KERN OIL & REFINING CO.,                         No.   21-71246

              Petitioner,                        No.
                                                 Environmental Protection Agency
 v.

U.S. ENVIRONMENTAL PROTECTION                    MEMORANDUM*
AGENCY,

              Respondent.


                     On Petition for Review of an Order of the
                      U.S. Environmental Protection Agency

                       Argued and Submitted August 8, 2022
                               Anchorage, Alaska

Before: S.R. THOMAS, McKEOWN, and CLIFTON, Circuit Judges.

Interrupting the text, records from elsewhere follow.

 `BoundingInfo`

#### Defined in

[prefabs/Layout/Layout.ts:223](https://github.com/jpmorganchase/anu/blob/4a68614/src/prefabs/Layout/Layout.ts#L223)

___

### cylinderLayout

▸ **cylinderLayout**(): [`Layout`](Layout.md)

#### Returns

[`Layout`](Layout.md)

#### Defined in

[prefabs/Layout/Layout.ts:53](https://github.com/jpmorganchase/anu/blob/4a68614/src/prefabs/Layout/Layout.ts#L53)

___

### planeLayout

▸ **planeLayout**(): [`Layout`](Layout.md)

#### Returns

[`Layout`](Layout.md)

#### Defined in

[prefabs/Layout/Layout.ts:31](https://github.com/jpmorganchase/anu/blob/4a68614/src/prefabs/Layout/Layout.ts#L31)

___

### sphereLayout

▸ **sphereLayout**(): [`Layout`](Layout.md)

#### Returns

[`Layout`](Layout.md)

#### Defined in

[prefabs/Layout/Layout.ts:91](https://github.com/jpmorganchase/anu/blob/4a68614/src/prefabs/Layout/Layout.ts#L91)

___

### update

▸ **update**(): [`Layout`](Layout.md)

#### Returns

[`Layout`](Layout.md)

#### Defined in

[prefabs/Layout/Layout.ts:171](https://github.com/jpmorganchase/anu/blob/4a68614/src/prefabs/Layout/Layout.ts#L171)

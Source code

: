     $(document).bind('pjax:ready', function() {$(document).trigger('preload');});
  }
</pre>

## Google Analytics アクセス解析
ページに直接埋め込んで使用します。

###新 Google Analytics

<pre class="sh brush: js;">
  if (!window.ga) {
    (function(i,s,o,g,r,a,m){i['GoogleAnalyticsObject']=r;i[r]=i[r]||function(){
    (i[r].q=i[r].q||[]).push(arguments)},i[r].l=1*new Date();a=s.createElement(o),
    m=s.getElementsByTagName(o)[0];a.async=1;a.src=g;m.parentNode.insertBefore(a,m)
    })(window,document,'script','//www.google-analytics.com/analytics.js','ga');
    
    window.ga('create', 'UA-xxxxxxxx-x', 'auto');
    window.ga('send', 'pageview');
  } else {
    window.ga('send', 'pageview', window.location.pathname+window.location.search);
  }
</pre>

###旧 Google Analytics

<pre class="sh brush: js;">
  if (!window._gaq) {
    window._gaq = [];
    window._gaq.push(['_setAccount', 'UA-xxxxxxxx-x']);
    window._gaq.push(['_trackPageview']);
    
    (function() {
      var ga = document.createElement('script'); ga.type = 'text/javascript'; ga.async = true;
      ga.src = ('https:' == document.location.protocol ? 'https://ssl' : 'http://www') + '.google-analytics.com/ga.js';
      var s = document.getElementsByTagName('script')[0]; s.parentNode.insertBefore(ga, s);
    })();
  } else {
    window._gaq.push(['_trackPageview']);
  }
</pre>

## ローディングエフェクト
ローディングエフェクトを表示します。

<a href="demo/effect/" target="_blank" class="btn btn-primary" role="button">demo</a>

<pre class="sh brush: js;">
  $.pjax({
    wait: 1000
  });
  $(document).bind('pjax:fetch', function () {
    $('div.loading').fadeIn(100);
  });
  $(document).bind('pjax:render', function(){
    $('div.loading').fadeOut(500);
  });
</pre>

      Kern Oil & Refining Co. (“Kern Oil”) petitions for review of a final order of

the U.S. Environmental Protection Agency (“EPA”), which granted Kern Oil an

exemption from the requirements of the Clean Air Act’s Renewable Fuel Standard

(“RFS”) program for the 2017 compliance year. The EPA had the authority to



      *
             This disposition is not appropriate for publication and is not precedent
except as provided by Ninth Circuit Rule 36-3.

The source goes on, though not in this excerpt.